Irregular shrinkage induced by traditional dehydration methods restricts the robustness and sensitivity of hydrogel surface-enhanced Raman scattering (SERS) sensors in chemical analysis, despite increased signal intensity. Herein, a novel strategy employing ethanol dehydration (ED)-mediated isotropic shrinkage of silver nanoparticles@polyacrylamide (Ag@PAM) is proposed for reliable and versatile pesticide sensing. Isotropic shrinkage draws Ag nanoparticles (AgNPs) closer together, intensifying “hotspots” distribution and analyte enrichment, achieving a 17.00-fold Raman signal increase for 4-nitrothiophenol (4-NBT).
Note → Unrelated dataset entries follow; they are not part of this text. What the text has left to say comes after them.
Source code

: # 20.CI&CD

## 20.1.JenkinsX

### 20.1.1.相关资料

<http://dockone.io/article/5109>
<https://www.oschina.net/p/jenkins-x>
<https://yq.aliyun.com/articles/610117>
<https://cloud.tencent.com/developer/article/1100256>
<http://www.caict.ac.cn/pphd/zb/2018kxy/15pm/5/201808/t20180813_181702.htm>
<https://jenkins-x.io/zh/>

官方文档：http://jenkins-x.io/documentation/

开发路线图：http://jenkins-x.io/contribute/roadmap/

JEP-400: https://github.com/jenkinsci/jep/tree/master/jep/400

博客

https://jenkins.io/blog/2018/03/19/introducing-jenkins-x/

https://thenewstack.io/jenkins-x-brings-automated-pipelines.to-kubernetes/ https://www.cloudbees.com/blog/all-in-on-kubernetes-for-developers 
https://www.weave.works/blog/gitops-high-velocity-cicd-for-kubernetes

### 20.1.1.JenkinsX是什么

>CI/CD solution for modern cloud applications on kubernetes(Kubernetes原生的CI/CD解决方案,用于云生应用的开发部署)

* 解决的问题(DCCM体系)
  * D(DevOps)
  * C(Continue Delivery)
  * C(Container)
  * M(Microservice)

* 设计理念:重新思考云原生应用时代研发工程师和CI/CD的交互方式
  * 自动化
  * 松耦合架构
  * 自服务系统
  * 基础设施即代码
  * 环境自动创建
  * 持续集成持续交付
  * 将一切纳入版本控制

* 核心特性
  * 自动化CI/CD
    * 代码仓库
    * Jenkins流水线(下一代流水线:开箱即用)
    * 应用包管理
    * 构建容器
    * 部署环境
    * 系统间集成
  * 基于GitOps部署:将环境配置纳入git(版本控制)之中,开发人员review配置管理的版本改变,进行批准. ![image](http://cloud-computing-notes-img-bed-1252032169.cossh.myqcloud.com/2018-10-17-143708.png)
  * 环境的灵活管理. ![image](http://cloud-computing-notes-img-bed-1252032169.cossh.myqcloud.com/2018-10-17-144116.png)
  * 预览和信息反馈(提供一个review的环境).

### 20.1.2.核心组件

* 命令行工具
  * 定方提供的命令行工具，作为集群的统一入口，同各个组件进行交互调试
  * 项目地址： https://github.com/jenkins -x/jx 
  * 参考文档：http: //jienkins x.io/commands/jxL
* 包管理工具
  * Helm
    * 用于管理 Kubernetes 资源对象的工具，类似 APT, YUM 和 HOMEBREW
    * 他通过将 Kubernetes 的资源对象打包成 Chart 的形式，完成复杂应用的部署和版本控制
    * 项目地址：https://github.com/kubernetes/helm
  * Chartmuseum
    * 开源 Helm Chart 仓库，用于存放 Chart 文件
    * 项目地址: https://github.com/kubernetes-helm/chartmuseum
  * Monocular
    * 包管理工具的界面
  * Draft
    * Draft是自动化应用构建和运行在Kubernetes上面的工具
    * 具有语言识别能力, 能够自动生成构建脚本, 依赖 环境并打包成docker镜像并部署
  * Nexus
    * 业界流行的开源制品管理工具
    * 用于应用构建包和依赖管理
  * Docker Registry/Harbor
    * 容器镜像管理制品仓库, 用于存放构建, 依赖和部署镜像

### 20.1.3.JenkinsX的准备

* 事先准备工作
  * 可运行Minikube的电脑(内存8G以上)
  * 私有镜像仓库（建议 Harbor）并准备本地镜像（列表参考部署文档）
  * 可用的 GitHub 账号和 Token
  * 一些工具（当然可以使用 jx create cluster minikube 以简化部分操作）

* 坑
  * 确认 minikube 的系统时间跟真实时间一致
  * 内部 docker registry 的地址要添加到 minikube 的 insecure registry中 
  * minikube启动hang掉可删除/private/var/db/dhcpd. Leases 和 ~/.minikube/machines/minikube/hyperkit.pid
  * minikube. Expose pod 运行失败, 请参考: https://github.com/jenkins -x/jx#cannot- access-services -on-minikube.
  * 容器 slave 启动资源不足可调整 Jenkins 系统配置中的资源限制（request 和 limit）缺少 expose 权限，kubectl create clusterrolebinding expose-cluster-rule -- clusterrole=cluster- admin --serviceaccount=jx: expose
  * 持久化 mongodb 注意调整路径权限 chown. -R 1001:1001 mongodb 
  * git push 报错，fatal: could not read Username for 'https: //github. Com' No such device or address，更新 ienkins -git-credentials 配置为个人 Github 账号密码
Compared to air drying (AD), ED-Ag@PAM demonstrates rapid SERS enhancement within 12 min, improved homogeneity (RSD < 10 %), and greater sensitivity to 4-NBT, with a limit of detection (LOD) as low as 2.21 × 10 –12 M (∼3.43 × 10 –13 g·mL −1 (S/N = 3)). The SERS sensor exhibits high sensitivity for thiram (a dithiocarbamate fungicide) and thiabendazole (TBZ, a systemic benzimidazole fungicide and parasite deodorizer) in liquid environments, with LODs of 5.26 × 10 –10 g·mL −1 and 3.00 × 10 –8 g·mL −1 , respectively. A satisfactory recovery rate (82.78 %–115.12 %) in fruit juices highlights robust anti-interference capabilities in complex metrices. Moreover, the SERS method was effectively applied to curved fruit surfaces for trace detection of thiram and TBZ, achieving recovery rates between 82.50 % and 115.35 %. The proposed ED-mediated sensor offers simplicity, rapid response, high sensitivity, and versatility for both liquid environments and curved surfaces, presenting promising potential for diverse on-situ analytical applications.